Управляющего она встретила случайно. Обычно в этот час он на ферму не заглядывал. Она сразу же стала с ним скандалить.
- Анатолий Михайлович! Доброго утречка вам! Любуетесь делом своих рук? Интересуетесь, как теляточки растут? Думаете, вашими заботами? Как бы не так! Посмотри, Михайлович, можно таким сеном телят кормить?
- Сено как сено, - ответил управляющий.
- Нет, это не сено! Это одни стебли от полыни. Видишь?
- Преувеличиваешь, Степановна, ну, с полынью сено, ну, грубовато, зато у телят поноса не будет.
- Поноса не будет? Поноса? А они его угрызут? – разгорячилась Мария Степановна.   Она схватила пучок сена и стала тыкать прямо в лицо растерявшемуся управляющему. Тот отпрянул, не ожидая такого напора.
- Угрызут, я тебя спрашиваю? Сам, поди, не угрызешь, хотя зубы у тебя не такие, как у них, а железные! Ведь сломаются, наверняка сломаются!
Управляющий отступил на шаг назад.
- Привезем мы тебе сена помягче, привезем! Да убери ты этот пучок от моего лица! Все! Убедила! Сено никуда не годится, оно действительно для телят грубоватое!
- Не грубоватое, а грубое. Меняй!
- Заменю, заменю, обязательно заменю. А ты что такая сердитая? Опять загулял твой Григорий? Каждый вечер у них в гараже то крестины, то именины. Мужик у тебя отличный, работящий, каких поискать, но гулянье у него на первом месте. Он что, опять пьет?
- Нет, за воротник льет, а по спине стекает! Сам не знаешь, что ли? Уже два дня гудит, но сегодня утром клялся и божился, что вернется с работы, как стеклышко!
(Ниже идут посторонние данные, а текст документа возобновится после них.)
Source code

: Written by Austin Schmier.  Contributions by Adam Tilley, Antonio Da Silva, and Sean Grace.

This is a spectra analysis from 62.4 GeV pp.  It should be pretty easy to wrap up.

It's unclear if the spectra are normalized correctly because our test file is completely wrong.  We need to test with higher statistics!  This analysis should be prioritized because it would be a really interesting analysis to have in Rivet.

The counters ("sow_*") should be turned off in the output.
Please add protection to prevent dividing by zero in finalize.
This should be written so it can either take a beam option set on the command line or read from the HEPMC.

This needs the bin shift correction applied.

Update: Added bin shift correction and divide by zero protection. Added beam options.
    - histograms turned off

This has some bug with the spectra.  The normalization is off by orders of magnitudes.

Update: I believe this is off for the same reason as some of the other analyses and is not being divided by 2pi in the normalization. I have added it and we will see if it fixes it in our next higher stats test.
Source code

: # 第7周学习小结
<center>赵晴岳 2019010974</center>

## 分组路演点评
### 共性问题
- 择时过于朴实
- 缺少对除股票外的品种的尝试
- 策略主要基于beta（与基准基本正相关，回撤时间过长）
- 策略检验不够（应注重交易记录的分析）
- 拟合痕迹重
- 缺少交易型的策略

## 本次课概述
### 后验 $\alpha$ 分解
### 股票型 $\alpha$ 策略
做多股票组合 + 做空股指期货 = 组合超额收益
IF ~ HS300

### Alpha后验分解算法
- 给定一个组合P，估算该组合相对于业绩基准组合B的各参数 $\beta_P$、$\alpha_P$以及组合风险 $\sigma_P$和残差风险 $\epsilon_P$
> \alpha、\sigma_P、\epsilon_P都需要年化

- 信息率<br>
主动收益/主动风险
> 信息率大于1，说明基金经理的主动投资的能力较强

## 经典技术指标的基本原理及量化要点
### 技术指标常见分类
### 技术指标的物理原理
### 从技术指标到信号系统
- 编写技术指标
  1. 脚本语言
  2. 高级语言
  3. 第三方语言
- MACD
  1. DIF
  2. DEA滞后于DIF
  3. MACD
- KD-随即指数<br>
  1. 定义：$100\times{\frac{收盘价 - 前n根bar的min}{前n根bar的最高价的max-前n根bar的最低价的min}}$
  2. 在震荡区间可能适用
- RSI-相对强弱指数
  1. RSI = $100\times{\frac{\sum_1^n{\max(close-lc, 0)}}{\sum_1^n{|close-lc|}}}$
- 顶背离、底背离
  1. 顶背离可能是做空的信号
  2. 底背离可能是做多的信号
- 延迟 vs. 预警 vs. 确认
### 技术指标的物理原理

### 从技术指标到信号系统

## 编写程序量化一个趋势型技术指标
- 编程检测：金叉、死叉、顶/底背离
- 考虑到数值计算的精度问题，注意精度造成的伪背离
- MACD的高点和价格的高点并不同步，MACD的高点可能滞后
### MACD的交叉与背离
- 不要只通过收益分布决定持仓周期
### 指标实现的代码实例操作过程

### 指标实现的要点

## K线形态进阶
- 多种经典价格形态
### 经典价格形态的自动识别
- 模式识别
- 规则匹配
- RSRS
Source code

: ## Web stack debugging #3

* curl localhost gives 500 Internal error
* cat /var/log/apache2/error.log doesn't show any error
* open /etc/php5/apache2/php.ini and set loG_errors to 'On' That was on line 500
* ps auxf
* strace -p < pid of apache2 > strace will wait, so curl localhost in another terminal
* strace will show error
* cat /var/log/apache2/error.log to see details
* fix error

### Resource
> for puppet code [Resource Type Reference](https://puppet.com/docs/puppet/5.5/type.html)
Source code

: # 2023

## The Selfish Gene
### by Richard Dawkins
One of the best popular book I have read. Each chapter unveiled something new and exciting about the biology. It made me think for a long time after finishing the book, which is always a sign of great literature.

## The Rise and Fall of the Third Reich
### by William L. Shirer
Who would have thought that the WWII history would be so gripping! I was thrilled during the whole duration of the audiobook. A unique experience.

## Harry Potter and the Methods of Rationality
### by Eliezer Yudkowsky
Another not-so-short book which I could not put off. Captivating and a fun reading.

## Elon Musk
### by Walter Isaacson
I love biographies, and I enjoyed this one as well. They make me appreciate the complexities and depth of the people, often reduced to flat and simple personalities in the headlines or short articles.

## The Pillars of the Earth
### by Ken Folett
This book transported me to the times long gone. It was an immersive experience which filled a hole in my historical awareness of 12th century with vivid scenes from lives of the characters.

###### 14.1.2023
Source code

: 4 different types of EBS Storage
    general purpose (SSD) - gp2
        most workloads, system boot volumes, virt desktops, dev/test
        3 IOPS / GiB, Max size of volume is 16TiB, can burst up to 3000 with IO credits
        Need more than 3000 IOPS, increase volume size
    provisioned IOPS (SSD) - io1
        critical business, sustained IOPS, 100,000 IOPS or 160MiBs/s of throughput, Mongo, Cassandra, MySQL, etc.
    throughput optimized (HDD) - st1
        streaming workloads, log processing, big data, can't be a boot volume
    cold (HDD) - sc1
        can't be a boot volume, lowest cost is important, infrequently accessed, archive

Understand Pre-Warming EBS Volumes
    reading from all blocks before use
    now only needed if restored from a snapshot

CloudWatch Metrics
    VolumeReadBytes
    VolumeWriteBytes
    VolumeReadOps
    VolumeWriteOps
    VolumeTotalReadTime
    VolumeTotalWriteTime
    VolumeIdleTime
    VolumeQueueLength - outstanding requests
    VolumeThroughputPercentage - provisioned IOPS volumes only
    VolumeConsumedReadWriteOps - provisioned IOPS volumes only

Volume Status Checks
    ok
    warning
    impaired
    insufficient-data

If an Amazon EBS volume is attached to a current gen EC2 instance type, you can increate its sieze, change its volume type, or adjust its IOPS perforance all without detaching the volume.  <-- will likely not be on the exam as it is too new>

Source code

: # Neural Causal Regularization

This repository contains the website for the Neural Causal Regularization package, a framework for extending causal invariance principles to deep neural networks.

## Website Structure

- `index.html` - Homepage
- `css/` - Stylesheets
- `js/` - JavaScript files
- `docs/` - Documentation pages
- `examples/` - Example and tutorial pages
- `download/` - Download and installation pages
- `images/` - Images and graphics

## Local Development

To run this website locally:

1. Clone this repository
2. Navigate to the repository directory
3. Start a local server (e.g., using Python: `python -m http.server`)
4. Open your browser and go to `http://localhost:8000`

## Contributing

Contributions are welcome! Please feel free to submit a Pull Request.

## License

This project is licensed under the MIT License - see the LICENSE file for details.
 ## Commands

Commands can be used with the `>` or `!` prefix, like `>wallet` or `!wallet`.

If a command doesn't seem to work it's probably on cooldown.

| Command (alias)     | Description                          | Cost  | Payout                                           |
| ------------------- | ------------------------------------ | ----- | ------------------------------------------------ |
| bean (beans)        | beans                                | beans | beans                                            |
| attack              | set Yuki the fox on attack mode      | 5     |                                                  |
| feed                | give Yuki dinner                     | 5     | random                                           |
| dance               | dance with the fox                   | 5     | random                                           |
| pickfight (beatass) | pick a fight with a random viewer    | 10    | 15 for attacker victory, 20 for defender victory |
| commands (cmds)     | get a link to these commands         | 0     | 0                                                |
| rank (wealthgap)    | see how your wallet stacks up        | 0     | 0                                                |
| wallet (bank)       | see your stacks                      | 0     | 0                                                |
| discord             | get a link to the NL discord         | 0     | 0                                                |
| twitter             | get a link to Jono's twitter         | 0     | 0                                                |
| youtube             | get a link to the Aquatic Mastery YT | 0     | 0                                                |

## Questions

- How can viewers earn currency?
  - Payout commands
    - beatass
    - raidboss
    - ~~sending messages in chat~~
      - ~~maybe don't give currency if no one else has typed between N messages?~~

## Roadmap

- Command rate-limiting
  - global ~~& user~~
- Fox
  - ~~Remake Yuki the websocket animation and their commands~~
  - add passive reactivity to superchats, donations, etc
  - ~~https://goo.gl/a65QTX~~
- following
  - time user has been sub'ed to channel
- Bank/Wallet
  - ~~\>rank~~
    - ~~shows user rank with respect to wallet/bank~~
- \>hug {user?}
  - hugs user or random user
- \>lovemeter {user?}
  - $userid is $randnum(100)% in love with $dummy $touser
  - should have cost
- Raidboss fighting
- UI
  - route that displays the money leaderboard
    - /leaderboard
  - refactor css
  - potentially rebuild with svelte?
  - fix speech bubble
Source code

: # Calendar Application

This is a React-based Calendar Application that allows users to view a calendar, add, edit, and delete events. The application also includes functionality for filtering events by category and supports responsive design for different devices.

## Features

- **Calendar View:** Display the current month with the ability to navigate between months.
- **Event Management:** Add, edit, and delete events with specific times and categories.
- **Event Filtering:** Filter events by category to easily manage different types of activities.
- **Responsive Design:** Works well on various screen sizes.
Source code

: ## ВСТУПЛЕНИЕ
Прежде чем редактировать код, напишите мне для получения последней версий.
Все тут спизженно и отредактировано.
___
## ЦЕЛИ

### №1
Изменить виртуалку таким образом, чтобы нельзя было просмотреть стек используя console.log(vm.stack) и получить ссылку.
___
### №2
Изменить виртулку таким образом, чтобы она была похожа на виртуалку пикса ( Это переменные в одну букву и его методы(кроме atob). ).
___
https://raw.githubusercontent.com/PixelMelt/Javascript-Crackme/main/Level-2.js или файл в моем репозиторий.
- Ладная ты бабонька, и умница, и красавица. Гляди, статная какая, а с мужем тебе того… не повезло маленько. Как бы мне сбросить годков двадцать, я бы отбил тебя у Гришки, непременно отбил. А вы что, сегодня девичник затеваете? Говорят, Луша всех к себе на день рождения без мужей зовет. Правда, что ли?
- За добрые слова спасибо, и праздник сегодня будет, а я не пойду. Настроения нет никакого. Брошу я его, этого Гришу, брошу, он дождется! Так про сено не забудь! А то точно, накормлю я тебя этими бодыльями! Накормлю! Дождешься!
- Ладно, убедила, - примирительно сказал управляющий. – Спасибо за горячие убеждения.
 Телята были напоены, клетки вычищены, знакомой тропинкой Мария направилась к дому, крыша которого виднелась за пригорком.
 Обед был нетронутым. Ребятишки заигрались и забыли про еду, а дорогой домой не являлся. Сердце так и екнуло: «Опять!»
 Мария Степановна взялась было за уборку в доме, но у нее все так и сыпалось из рук. Книги, разбросанные на столе сына, она сложила аккуратной стопочкой, но, вытирая пыль, задела её. Книги с грохотом упали со стола, увлекая за собой великолепную голубую вазу для цветов, которая разбилась на мелкие кусочки.
- Как моя жизнь, разбивается, рассыпается. Плохая примета, а мама всегда говорила, что посуда бьется к счастью. А где оно у меня? Хватит на сегодня  ругаться, - подумала Мария, - какой бы не пришел муж с работы, ничем его попрекать не буду.
 У двора остановилась машина. Хлопнула дверь в сенцах. Идет! Какой? Мария выглянула в прихожую.
- Никакой! Опять навеселе.
- Я чуть-чуть, я чуть-чуть. У Олега, понимаешь, день рождения. Я сто граммов, не больше! – торопливо говорил Григорий, - не ругайся, не ругайся.
- Ах, сто граммов, не больше! Ах! На дне рождения был? А отказаться ты не мог?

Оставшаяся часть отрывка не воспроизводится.